How to add or remove a byte order mark

A byte order mark (BOM) consists of the character code […] at the beginning of a data stream, where it can be used as a signature defining the byte order and encoding form, primarily of unmarked plaintext files. Under some higher level protocols, use of a BOM may be mandatory (or prohibited) in the Unicode data stream defined in that protocol.

At the moment, I’m testing a few different scenarios where a client application uploads various XML files to a Java web service endpoint. Initially, this service didn’t support files with or without a BOM (I can’t remember which off the top of my head). At any rate, there’s a need to produce sample files of both types; UTF-8 and UTF-8 with BOM.

For this example, I tested with both Notepad++ (6.1) or Sublime Text 2.

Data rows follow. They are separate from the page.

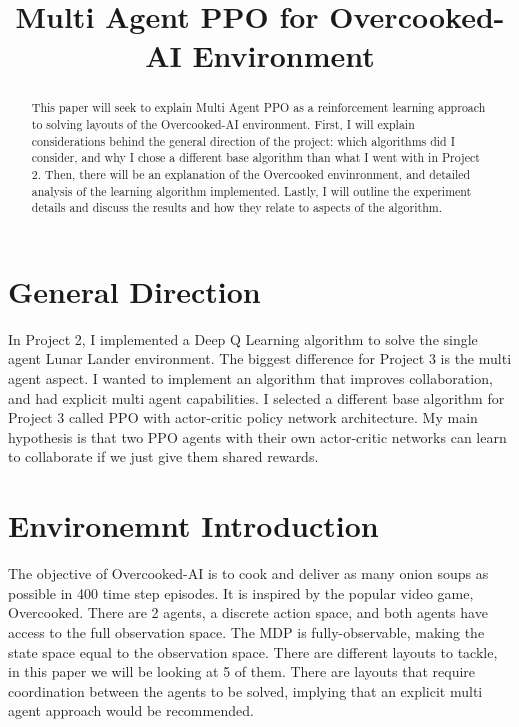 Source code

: \documentclass[conference]{IEEEtran}
\begin{document}
\title{Multi Agent PPO for Overcooked-AI Environment\\
}

\author{
}

\maketitle

\begin{abstract}
This paper will seek to explain Multi Agent PPO as a reinforcement learning approach to solving layouts of the Overcooked-AI environment. 
First, I will explain considerations behind the general direction of the project: which algorithms did I consider, and why I chose a different base algorithm
than what I went with in Project 2. Then, there will be an explanation of the Overcooked envinronment, and detailed analysis of the learning algorithm implemented. 
Lastly, I will outline the experiment details and discuss the results and how they relate to aspects of the algorithm. 
\end{abstract}

\section{General Direction}
In Project 2, I implemented a Deep Q Learning algorithm to solve the single agent Lunar Lander environment. The biggest difference for Project 3 is the 
multi agent aspect. I wanted to implement an algorithm that improves collaboration, and had explicit multi agent capabilities. I selected a different base algorithm for Project 3 called PPO 
with actor-critic policy network architecture. My main hypothesis is that two PPO agents with their own actor-critic networks can learn to collaborate
if we just give them shared rewards. 


\section{Environemnt Introduction}
The objective of Overcooked-AI is to cook and deliver as many onion soups as possible in 400 time step episodes. It is inspired by the 
popular video game, Overcooked. There are 2 agents, a discrete action space, and both agents have access to the full observation space. 
The MDP is fully-observable, making the state space equal to the observation space. There are different layouts to tackle, 
in this paper we will be looking at 5 of them. There are layouts that require coordination between the agents to be solved, implying that an 
explicit multi agent approach would be recommended. 
\end{document}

  1. Open file in your editor of choice.
  2. Select the required encoding option:

    • In Notepad++, pick Encoding from the main menu and pick either Encode in UTF-8 (implied with BOM) or Encode in UTF-8 without BOM.
    • In Sublime Test 2, pick File > Save with Encoding and pick either UTF-8 (implied without BOM) or UTF-8 with BOM.
  3. You will then need to double-check that you’ve saved the file to apply encoding changes.
  4. To ensure that the BOM is now present or absent in your file, I recommend opening it up in a hex editor. There are many out there but I use the HexView 4 plugin:

     //With BOM:
     00000000:  efbb bf42 4f4d 2074 6573 7465    :...BOM test
     //Without BOM:
     00000000:  424f 4d20 7465 7374              :BOM test

You can clearly see that there is a preceeding byte sequence of 0xEF,0xBB and 0xBF 5, as would be expected for a UTF-8 file with a BOM present.